*** Data provided Section Begins ***

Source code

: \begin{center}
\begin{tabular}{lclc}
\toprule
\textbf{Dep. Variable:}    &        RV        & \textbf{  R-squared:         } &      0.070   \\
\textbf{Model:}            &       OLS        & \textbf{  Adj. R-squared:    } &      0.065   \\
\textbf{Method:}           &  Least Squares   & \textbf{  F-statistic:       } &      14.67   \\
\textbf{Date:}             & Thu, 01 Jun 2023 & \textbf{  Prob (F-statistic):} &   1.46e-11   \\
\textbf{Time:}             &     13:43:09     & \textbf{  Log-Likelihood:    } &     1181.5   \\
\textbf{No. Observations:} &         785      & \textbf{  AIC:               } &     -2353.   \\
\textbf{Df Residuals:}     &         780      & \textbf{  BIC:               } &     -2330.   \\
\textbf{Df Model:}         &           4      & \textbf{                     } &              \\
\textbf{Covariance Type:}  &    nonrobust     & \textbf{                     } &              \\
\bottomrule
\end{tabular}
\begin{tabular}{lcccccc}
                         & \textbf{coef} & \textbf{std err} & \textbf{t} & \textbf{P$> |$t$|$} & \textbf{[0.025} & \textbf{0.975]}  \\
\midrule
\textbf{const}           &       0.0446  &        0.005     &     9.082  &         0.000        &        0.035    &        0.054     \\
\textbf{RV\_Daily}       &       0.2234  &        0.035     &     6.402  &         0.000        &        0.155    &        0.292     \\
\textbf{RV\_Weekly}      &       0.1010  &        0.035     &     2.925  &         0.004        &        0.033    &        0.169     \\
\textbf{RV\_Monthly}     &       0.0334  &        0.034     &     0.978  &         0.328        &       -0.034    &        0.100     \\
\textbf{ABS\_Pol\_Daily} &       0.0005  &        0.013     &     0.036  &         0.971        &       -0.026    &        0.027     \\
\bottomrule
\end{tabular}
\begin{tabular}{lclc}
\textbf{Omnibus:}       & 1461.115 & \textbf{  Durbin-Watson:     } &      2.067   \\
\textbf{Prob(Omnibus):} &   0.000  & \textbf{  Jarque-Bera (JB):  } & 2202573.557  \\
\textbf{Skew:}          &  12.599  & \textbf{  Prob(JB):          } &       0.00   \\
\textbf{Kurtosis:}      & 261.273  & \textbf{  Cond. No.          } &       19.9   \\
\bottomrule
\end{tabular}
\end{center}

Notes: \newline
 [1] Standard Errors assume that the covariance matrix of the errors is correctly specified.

*** Data provided Section Ends ***

Print every record above exactly as it appears.

Source code

: \begin{center}
\begin{tabular}{lclc}
\toprule
\textbf{Dep. Variable:}    &        RV        & \textbf{  R-squared:         } &      0.070   \\
\textbf{Model:}            &       OLS        & \textbf{  Adj. R-squared:    } &      0.065   \\
\textbf{Method:}           &  Least Squares   & \textbf{  F-statistic:       } &      14.67   \\
\textbf{Date:}             & Thu, 01 Jun 2023 & \textbf{  Prob (F-statistic):} &   1.46e-11   \\
\textbf{Time:}             &     13:43:09     & \textbf{  Log-Likelihood:    } &     1181.5   \\
\textbf{No. Observations:} &         785      & \textbf{  AIC:               } &     -2353.   \\
\textbf{Df Residuals:}     &         780      & \textbf{  BIC:               } &     -2330.   \\
\textbf{Df Model:}         &           4      & \textbf{                     } &              \\
\textbf{Covariance Type:}  &    nonrobust     & \textbf{                     } &              \\
\bottomrule
\end{tabular}
\begin{tabular}{lcccccc}
                         & \textbf{coef} & \textbf{std err} & \textbf{t} & \textbf{P$> |$t$|$} & \textbf{[0.025} & \textbf{0.975]}  \\
\midrule
\textbf{const}           &       0.0446  &        0.005     &     9.082  &         0.000        &        0.035    &        0.054     \\
\textbf{RV\_Daily}       &       0.2234  &        0.035     &     6.402  &         0.000        &        0.155    &        0.292     \\
\textbf{RV\_Weekly}      &       0.1010  &        0.035     &     2.925  &         0.004        &        0.033    &        0.169     \\
\textbf{RV\_Monthly}     &       0.0334  &        0.034     &     0.978  &         0.328        &       -0.034    &        0.100     \\
\textbf{ABS\_Pol\_Daily} &       0.0005  &        0.013     &     0.036  &         0.971        &       -0.026    &        0.027     \\
\bottomrule
\end{tabular}
\begin{tabular}{lclc}
\textbf{Omnibus:}       & 1461.115 & \textbf{  Durbin-Watson:     } &      2.067   \\
\textbf{Prob(Omnibus):} &   0.000  & \textbf{  Jarque-Bera (JB):  } & 2202573.557  \\
\textbf{Skew:}          &  12.599  & \textbf{  Prob(JB):          } &       0.00   \\
\textbf{Kurtosis:}      & 261.273  & \textbf{  Cond. No.          } &       19.9   \\
\bottomrule
\end{tabular}
\end{center}

Notes: \newline
 [1] Standard Errors assume that the covariance matrix of the errors is correctly specified.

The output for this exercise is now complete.